Just a few pointers on SQL Server Query Tuning.

Version : 0.0
Date : 25/09/2014
Level: : Very basic
By : Albert van der Sel


This short and *very* simple note, is not about investigating waits, diskaccess, and all the "physical stuff", in performance analysis.
So, if you have interest in viewing "waits", "physical database design", using perfstats, using the profiler, viewing IO on database files,
and these sort of things, you might take a look at this note.

Contrary, this note tries to say something usefull on "queries" themselves (design and execution). Hope it works...


1.The "Query Optimizer".

A component of the database engine is the "Query Optimizer". It uses a method called "Cost Based Optimizing",
and it evaluates queries according to all algolrithmes available in that method.

The "costs" are in terms of CPU cycles and IO access costs. These are always estimates, mainly based on the available statistics
associated with the objects in the query (tables, columns, and indexes).

The Optimzer ofcourse does not have detailed information on the storage subsystem (are these local disks? Or LUNs on some SAN? etc..).
These are "hidden", and are only known by the Operating System (IO Manager and drivers).
Also, the Optimizer cannot really "appreciate" time (like we can), and thus it will give us only "costs" in terms of CPU cycles,
and what the abstract IO operations costs are, in order to access all needed rows from the diskblocks.

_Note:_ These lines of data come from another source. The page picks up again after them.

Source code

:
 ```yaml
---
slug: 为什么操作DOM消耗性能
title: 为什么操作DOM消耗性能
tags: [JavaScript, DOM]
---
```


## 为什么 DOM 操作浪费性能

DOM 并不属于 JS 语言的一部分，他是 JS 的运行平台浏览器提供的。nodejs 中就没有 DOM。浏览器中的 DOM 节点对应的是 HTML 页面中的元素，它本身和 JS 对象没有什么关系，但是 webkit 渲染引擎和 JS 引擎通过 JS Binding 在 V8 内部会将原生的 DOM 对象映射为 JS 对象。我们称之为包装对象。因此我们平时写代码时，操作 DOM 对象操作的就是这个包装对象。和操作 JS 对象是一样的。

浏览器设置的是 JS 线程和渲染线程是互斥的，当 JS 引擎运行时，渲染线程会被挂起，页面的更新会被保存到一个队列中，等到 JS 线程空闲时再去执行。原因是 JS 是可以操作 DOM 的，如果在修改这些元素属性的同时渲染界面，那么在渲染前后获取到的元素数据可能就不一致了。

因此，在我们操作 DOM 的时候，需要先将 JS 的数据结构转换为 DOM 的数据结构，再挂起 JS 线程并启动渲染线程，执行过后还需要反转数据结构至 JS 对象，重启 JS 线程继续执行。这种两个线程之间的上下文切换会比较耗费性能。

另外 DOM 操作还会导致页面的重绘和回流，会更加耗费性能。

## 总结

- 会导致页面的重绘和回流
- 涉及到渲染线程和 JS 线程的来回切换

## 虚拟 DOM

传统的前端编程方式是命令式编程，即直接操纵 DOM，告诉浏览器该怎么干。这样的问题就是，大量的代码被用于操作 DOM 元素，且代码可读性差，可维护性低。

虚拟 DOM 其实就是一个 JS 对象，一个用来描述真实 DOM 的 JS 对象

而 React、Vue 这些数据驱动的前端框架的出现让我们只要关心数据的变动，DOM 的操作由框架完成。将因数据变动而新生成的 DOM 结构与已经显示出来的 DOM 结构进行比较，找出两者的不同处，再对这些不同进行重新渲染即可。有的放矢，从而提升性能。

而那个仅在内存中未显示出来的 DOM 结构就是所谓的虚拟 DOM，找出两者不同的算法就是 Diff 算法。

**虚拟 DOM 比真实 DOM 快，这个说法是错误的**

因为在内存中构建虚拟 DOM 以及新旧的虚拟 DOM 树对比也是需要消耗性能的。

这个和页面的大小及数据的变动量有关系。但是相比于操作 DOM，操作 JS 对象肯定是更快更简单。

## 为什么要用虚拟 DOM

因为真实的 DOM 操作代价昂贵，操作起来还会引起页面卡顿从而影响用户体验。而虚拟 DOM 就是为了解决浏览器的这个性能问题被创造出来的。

Now, it may produce several plans for a certain query, at different moments. This is, among other factors, dependent on the fact
if it will take advantage of indexes and/or if the statistics are "stale" or up-to-date. So, suppose some indexes do not seem to have any use anymore,
maybe it then creates a plan using another access path.

It's important to know that the Optimizer will always create an execution plan for any query.
The Optimizer attempts to generate a plan where the sequence of actions consumes the minimum of CPU and IO operations.

In the process of creating a plan, the Optimizer takes a look at the column list that needs to be in the output, the indexes which are present,
the type of "join" (if that applies), the column on which the tables are joined, and most importantly, the "actual statistics" on the objects.


So, SQL Server (first the Parser, and then the Optimizer) does these things:

- The Parser "Parses" (examines) the query: is it correct or are there (syntax) errors?
- The Optimizer analyzes the query
- The Optimizer inspects the statistics of relevant objects.
- The Optimizer produces the "best" query plan (it believes to have the least IO operations).
- SQL Server executes the query on basis of the plan.

Let's now see what those "statistics" are.


2. Statistics.

If a column of a table has a lot of different values, then it is said that is has a "high selectivity".
For example, "cust_id" should have a high "selectivity", since each customer should be unique.
Columns with "low selectivity" are for example a "country" column, or "gender" (which can oly be "M" or "F").

You can translate that to the "density" of a certain column (or combination of columns), since the density is defined as
Density = 1/[# of distinct values in the column (or columns)]

Now, how an Optimizer exactly works, is a subject for Research- and IT University folks. No "chips" here.

But in simple words it's a bit like this: can you imagine that the Optimizer inspects a column where statistics are defined on, for example,
because an index is created for that column?
Then, it will think of "steps", or "intervals" with discrete ranges of the possible values of that column.
Then it will calculate how many occurences of rows falls in these "steps", with the "average row length", and other information.
If the optimizer has an idea, of how many rows fall in all these intervals, it then can "reasonably" estimate the IO operations, and CPU cycles,
which are neccessary to retrieve rows (for a query).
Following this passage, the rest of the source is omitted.